TASK MATERIAL:
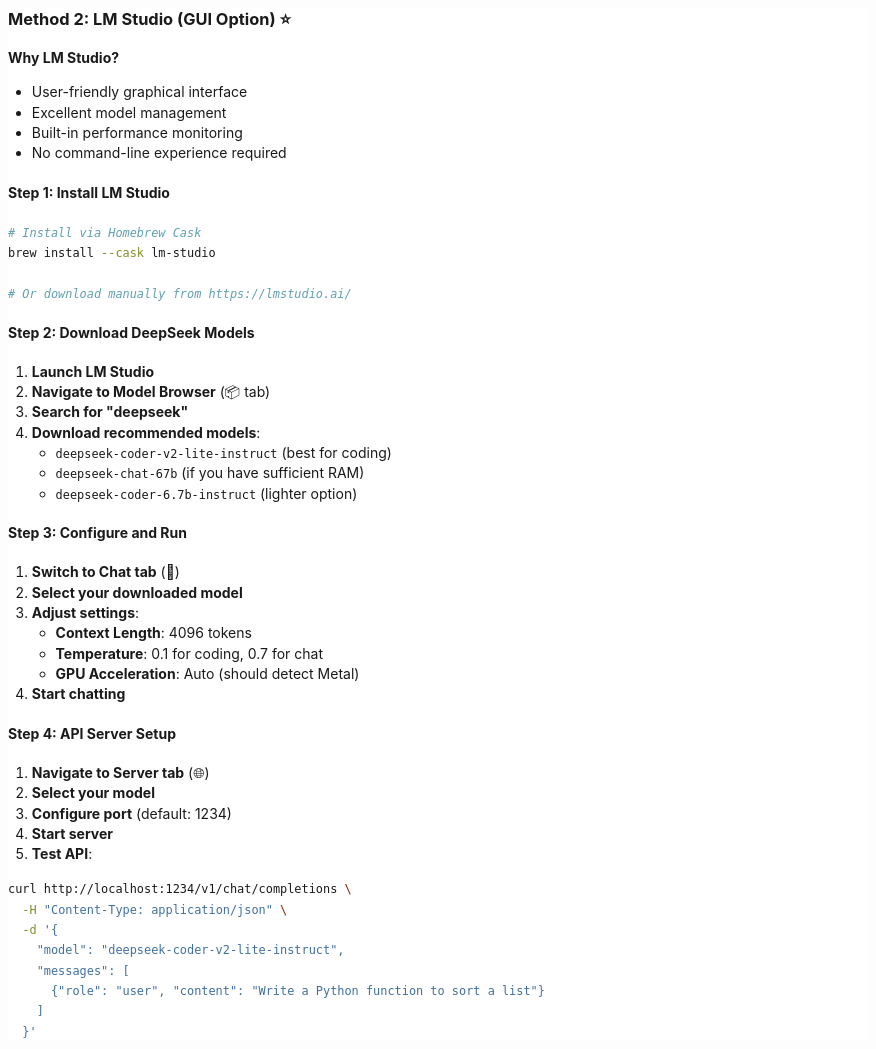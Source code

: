 ### Method 2: LM Studio (GUI Option) ⭐

**Why LM Studio?**
- User-friendly graphical interface
- Excellent model management
- Built-in performance monitoring
- No command-line experience required

#### Step 1: Install LM Studio

```bash
# Install via Homebrew Cask
brew install --cask lm-studio

# Or download manually from https://lmstudio.ai/
```

#### Step 2: Download DeepSeek Models

1. **Launch LM Studio**
2. **Navigate to Model Browser** (📦 tab)
3. **Search for "deepseek"**
4. **Download recommended models**:
   - `deepseek-coder-v2-lite-instruct` (best for coding)
   - `deepseek-chat-67b` (if you have sufficient RAM)
   - `deepseek-coder-6.7b-instruct` (lighter option)

#### Step 3: Configure and Run

1. **Switch to Chat tab** (💬)
2. **Select your downloaded model**
3. **Adjust settings**:
   - **Context Length**: 4096 tokens
   - **Temperature**: 0.1 for coding, 0.7 for chat
   - **GPU Acceleration**: Auto (should detect Metal)
4. **Start chatting**

#### Step 4: API Server Setup

1. **Navigate to Server tab** (🌐)
2. **Select your model**
3. **Configure port** (default: 1234)
4. **Start server**
5. **Test API**:

```bash
curl http://localhost:1234/v1/chat/completions \
  -H "Content-Type: application/json" \
  -d '{
    "model": "deepseek-coder-v2-lite-instruct",
    "messages": [
      {"role": "user", "content": "Write a Python function to sort a list"}
    ]
  }'
```
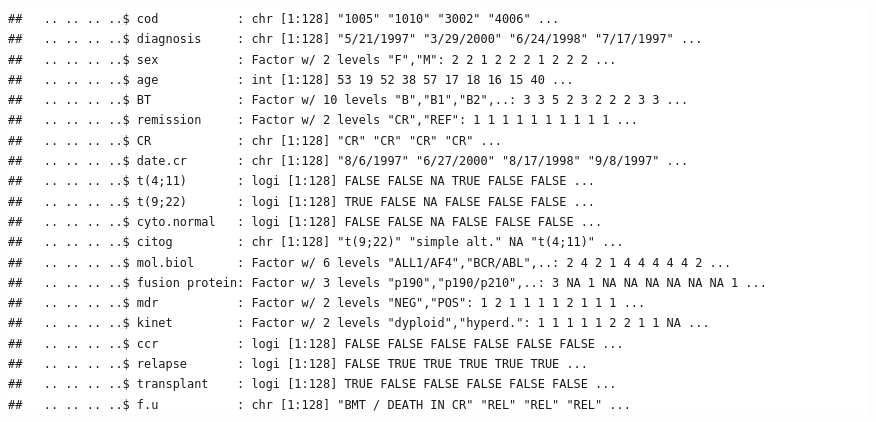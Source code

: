     ##   .. .. .. ..$ cod           : chr [1:128] "1005" "1010" "3002" "4006" ...
    ##   .. .. .. ..$ diagnosis     : chr [1:128] "5/21/1997" "3/29/2000" "6/24/1998" "7/17/1997" ...
    ##   .. .. .. ..$ sex           : Factor w/ 2 levels "F","M": 2 2 1 2 2 2 1 2 2 2 ...
    ##   .. .. .. ..$ age           : int [1:128] 53 19 52 38 57 17 18 16 15 40 ...
    ##   .. .. .. ..$ BT            : Factor w/ 10 levels "B","B1","B2",..: 3 3 5 2 3 2 2 2 3 3 ...
    ##   .. .. .. ..$ remission     : Factor w/ 2 levels "CR","REF": 1 1 1 1 1 1 1 1 1 1 ...
    ##   .. .. .. ..$ CR            : chr [1:128] "CR" "CR" "CR" "CR" ...
    ##   .. .. .. ..$ date.cr       : chr [1:128] "8/6/1997" "6/27/2000" "8/17/1998" "9/8/1997" ...
    ##   .. .. .. ..$ t(4;11)       : logi [1:128] FALSE FALSE NA TRUE FALSE FALSE ...
    ##   .. .. .. ..$ t(9;22)       : logi [1:128] TRUE FALSE NA FALSE FALSE FALSE ...
    ##   .. .. .. ..$ cyto.normal   : logi [1:128] FALSE FALSE NA FALSE FALSE FALSE ...
    ##   .. .. .. ..$ citog         : chr [1:128] "t(9;22)" "simple alt." NA "t(4;11)" ...
    ##   .. .. .. ..$ mol.biol      : Factor w/ 6 levels "ALL1/AF4","BCR/ABL",..: 2 4 2 1 4 4 4 4 4 2 ...
    ##   .. .. .. ..$ fusion protein: Factor w/ 3 levels "p190","p190/p210",..: 3 NA 1 NA NA NA NA NA NA 1 ...
    ##   .. .. .. ..$ mdr           : Factor w/ 2 levels "NEG","POS": 1 2 1 1 1 1 2 1 1 1 ...
    ##   .. .. .. ..$ kinet         : Factor w/ 2 levels "dyploid","hyperd.": 1 1 1 1 1 2 2 1 1 NA ...
    ##   .. .. .. ..$ ccr           : logi [1:128] FALSE FALSE FALSE FALSE FALSE FALSE ...
    ##   .. .. .. ..$ relapse       : logi [1:128] FALSE TRUE TRUE TRUE TRUE TRUE ...
    ##   .. .. .. ..$ transplant    : logi [1:128] TRUE FALSE FALSE FALSE FALSE FALSE ...
    ##   .. .. .. ..$ f.u           : chr [1:128] "BMT / DEATH IN CR" "REL" "REL" "REL" ...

REQUIRED WORK:
Copy the listing word for word, excluding its pictures.

EXERCISE SOLUTION:
Source code

: ### Method 2: LM Studio (GUI Option) ⭐

**Why LM Studio?**
- User-friendly graphical interface
- Excellent model management
- Built-in performance monitoring
- No command-line experience required

#### Step 1: Install LM Studio

```bash
# Install via Homebrew Cask
brew install --cask lm-studio

# Or download manually from https://lmstudio.ai/
```

#### Step 2: Download DeepSeek Models

1. **Launch LM Studio**
2. **Navigate to Model Browser** (📦 tab)
3. **Search for "deepseek"**
4. **Download recommended models**:
   - `deepseek-coder-v2-lite-instruct` (best for coding)
   - `deepseek-chat-67b` (if you have sufficient RAM)
   - `deepseek-coder-6.7b-instruct` (lighter option)

#### Step 3: Configure and Run

1. **Switch to Chat tab** (💬)
2. **Select your downloaded model**
3. **Adjust settings**:
   - **Context Length**: 4096 tokens
   - **Temperature**: 0.1 for coding, 0.7 for chat
   - **GPU Acceleration**: Auto (should detect Metal)
4. **Start chatting**

#### Step 4: API Server Setup

1. **Navigate to Server tab** (🌐)
2. **Select your model**
3. **Configure port** (default: 1234)
4. **Start server**
5. **Test API**:

```bash
curl http://localhost:1234/v1/chat/completions \
  -H "Content-Type: application/json" \
  -d '{
    "model": "deepseek-coder-v2-lite-instruct",
    "messages": [
      {"role": "user", "content": "Write a Python function to sort a list"}
    ]
  }'
```
Source code

:     ##   .. .. .. ..$ cod           : chr [1:128] "1005" "1010" "3002" "4006" ...
    ##   .. .. .. ..$ diagnosis     : chr [1:128] "5/21/1997" "3/29/2000" "6/24/1998" "7/17/1997" ...
    ##   .. .. .. ..$ sex           : Factor w/ 2 levels "F","M": 2 2 1 2 2 2 1 2 2 2 ...
    ##   .. .. .. ..$ age           : int [1:128] 53 19 52 38 57 17 18 16 15 40 ...
    ##   .. .. .. ..$ BT            : Factor w/ 10 levels "B","B1","B2",..: 3 3 5 2 3 2 2 2 3 3 ...
    ##   .. .. .. ..$ remission     : Factor w/ 2 levels "CR","REF": 1 1 1 1 1 1 1 1 1 1 ...
    ##   .. .. .. ..$ CR            : chr [1:128] "CR" "CR" "CR" "CR" ...
    ##   .. .. .. ..$ date.cr       : chr [1:128] "8/6/1997" "6/27/2000" "8/17/1998" "9/8/1997" ...
    ##   .. .. .. ..$ t(4;11)       : logi [1:128] FALSE FALSE NA TRUE FALSE FALSE ...
    ##   .. .. .. ..$ t(9;22)       : logi [1:128] TRUE FALSE NA FALSE FALSE FALSE ...
    ##   .. .. .. ..$ cyto.normal   : logi [1:128] FALSE FALSE NA FALSE FALSE FALSE ...
    ##   .. .. .. ..$ citog         : chr [1:128] "t(9;22)" "simple alt." NA "t(4;11)" ...
    ##   .. .. .. ..$ mol.biol      : Factor w/ 6 levels "ALL1/AF4","BCR/ABL",..: 2 4 2 1 4 4 4 4 4 2 ...
    ##   .. .. .. ..$ fusion protein: Factor w/ 3 levels "p190","p190/p210",..: 3 NA 1 NA NA NA NA NA NA 1 ...
    ##   .. .. .. ..$ mdr           : Factor w/ 2 levels "NEG","POS": 1 2 1 1 1 1 2 1 1 1 ...
    ##   .. .. .. ..$ kinet         : Factor w/ 2 levels "dyploid","hyperd.": 1 1 1 1 1 2 2 1 1 NA ...
    ##   .. .. .. ..$ ccr           : logi [1:128] FALSE FALSE FALSE FALSE FALSE FALSE ...
    ##   .. .. .. ..$ relapse       : logi [1:128] FALSE TRUE TRUE TRUE TRUE TRUE ...
    ##   .. .. .. ..$ transplant    : logi [1:128] TRUE FALSE FALSE FALSE FALSE FALSE ...
    ##   .. .. .. ..$ f.u           : chr [1:128] "BMT / DEATH IN CR" "REL" "REL" "REL" ...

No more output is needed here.